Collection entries
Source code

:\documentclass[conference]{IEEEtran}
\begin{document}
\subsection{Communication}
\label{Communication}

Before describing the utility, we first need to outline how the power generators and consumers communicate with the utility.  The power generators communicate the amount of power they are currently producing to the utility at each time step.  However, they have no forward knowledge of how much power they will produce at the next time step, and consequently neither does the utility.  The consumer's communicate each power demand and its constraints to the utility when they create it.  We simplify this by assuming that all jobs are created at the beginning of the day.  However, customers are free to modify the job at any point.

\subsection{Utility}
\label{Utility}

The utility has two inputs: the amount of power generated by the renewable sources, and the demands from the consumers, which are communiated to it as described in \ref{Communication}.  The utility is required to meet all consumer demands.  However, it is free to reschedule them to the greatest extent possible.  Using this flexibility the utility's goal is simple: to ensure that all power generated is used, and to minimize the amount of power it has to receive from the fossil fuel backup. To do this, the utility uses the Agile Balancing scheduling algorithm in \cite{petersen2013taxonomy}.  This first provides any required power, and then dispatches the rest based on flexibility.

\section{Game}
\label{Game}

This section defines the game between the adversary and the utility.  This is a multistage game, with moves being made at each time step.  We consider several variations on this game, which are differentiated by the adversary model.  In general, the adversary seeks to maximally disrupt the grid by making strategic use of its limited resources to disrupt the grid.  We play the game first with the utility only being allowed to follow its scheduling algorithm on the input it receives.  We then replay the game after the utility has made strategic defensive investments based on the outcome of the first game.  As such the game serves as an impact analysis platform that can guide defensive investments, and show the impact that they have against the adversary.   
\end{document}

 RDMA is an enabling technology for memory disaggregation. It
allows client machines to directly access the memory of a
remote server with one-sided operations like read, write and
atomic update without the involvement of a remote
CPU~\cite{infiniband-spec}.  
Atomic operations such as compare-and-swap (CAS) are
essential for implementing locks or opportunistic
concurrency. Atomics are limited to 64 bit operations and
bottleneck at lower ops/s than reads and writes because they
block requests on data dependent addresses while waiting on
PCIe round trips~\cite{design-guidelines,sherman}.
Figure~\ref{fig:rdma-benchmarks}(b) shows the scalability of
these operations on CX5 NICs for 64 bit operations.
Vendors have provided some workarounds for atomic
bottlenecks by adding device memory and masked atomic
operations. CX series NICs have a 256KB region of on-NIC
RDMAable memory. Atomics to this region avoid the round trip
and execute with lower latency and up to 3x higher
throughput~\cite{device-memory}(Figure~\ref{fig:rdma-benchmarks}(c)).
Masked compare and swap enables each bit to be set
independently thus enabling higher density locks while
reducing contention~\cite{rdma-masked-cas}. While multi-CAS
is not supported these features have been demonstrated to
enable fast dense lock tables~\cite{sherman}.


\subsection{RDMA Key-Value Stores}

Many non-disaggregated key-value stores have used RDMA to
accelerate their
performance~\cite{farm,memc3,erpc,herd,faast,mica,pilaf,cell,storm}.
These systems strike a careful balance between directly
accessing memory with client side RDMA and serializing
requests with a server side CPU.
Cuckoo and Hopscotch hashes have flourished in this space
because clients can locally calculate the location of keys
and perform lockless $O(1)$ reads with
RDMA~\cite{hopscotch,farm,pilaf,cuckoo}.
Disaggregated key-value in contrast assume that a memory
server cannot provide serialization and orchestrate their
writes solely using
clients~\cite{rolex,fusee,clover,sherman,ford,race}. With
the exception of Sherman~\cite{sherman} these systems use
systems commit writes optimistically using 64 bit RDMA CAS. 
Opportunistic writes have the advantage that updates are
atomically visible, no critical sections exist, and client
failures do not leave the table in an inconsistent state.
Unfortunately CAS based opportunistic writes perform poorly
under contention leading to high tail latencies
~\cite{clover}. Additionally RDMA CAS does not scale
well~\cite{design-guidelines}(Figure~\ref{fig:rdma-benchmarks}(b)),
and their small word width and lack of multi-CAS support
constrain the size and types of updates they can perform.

--

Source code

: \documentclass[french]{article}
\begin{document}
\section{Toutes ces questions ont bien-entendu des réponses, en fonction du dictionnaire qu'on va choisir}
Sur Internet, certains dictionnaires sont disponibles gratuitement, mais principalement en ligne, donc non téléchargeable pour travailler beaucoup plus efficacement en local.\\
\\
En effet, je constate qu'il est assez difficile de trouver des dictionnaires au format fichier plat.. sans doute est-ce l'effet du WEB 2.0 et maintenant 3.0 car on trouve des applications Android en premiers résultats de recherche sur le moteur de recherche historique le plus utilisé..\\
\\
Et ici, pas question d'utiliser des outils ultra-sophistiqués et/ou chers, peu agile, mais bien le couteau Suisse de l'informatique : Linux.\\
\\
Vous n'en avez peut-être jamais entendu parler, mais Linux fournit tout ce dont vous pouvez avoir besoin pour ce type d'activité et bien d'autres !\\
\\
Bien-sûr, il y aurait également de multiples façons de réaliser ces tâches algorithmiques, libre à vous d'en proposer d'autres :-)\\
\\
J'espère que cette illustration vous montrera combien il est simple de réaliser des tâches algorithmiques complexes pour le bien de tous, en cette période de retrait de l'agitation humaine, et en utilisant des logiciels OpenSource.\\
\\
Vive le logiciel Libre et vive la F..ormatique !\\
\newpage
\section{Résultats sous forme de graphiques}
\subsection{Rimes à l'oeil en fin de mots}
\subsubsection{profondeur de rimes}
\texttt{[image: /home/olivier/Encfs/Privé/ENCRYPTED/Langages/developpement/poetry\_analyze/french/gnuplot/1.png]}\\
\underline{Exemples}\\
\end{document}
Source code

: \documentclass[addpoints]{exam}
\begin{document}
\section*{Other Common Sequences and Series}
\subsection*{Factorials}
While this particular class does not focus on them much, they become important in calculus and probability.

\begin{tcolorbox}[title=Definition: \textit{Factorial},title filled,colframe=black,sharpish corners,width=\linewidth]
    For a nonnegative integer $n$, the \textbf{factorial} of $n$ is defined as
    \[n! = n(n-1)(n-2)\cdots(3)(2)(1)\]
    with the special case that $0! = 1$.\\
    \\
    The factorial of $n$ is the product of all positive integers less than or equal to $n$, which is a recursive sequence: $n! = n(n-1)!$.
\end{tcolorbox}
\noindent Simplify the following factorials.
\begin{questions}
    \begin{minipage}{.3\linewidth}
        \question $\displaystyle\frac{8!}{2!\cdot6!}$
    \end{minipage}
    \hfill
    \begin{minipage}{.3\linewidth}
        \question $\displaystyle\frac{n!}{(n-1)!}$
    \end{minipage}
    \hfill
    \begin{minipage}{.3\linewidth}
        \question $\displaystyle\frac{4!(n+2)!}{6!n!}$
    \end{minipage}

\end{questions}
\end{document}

--

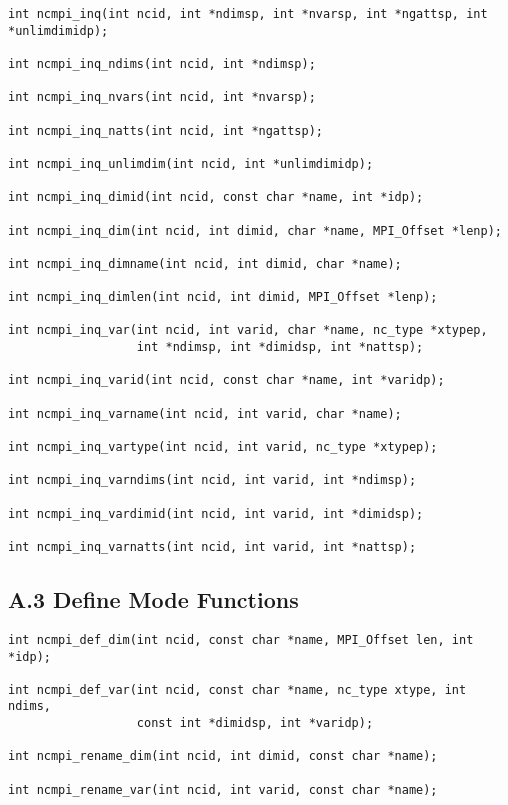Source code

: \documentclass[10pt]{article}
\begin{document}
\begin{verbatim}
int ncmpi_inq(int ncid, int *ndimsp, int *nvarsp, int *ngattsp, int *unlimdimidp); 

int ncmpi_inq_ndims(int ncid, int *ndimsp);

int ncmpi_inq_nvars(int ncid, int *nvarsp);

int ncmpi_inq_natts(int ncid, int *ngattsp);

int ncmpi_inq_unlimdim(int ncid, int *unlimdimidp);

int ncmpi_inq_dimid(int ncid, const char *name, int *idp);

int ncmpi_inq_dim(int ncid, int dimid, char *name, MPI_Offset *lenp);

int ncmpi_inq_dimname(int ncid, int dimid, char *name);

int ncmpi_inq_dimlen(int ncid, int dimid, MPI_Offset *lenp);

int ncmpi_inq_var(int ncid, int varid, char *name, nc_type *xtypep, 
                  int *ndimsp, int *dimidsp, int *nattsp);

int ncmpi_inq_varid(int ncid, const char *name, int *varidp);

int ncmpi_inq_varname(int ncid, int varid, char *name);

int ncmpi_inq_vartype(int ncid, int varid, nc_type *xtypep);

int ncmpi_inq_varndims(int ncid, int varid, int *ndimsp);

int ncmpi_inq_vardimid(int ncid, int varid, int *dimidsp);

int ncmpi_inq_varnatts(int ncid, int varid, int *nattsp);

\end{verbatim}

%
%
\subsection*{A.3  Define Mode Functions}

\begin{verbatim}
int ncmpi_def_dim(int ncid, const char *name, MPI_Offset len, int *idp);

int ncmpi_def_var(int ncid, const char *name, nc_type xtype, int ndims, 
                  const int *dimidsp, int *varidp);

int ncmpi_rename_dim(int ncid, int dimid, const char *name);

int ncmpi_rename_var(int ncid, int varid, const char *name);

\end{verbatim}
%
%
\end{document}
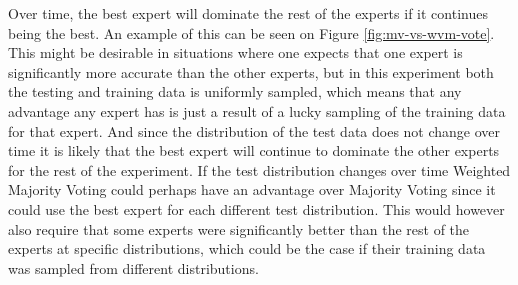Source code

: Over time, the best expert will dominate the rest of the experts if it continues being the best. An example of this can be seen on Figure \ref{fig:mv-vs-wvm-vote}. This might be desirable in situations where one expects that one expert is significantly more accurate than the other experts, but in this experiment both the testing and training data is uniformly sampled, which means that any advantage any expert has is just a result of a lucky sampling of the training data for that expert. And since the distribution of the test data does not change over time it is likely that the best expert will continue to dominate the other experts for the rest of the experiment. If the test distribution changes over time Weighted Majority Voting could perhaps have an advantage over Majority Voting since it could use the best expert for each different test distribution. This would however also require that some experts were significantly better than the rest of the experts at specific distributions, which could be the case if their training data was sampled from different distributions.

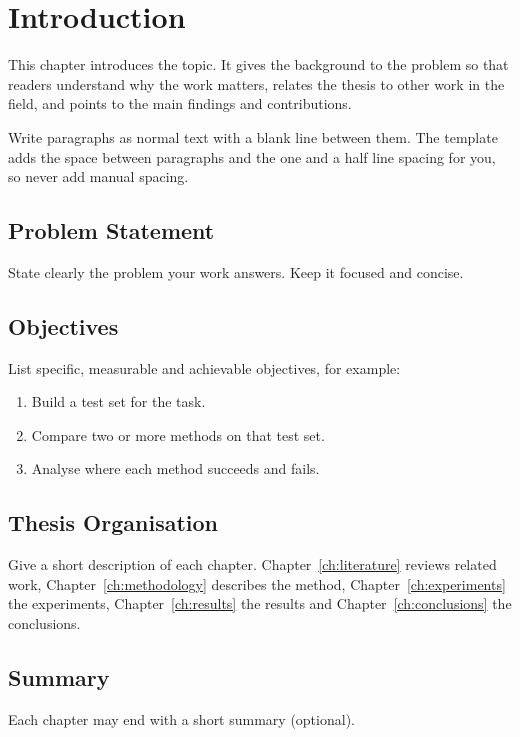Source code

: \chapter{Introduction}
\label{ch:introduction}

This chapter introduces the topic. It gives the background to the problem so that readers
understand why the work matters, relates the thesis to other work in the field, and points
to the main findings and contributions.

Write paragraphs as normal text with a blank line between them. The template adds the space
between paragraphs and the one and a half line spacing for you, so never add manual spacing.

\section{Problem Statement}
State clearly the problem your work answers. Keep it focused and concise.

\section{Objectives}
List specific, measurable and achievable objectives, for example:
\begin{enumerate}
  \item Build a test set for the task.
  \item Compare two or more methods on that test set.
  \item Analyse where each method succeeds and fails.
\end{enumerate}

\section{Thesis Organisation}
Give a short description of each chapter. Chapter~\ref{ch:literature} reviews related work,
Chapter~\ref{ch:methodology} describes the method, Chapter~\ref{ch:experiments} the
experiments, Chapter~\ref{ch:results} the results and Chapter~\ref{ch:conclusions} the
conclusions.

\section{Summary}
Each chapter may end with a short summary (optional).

* _Task details_
How many lines of the entries above include the word "nattsp"? Answer with the number only.

* _Response to this task_
2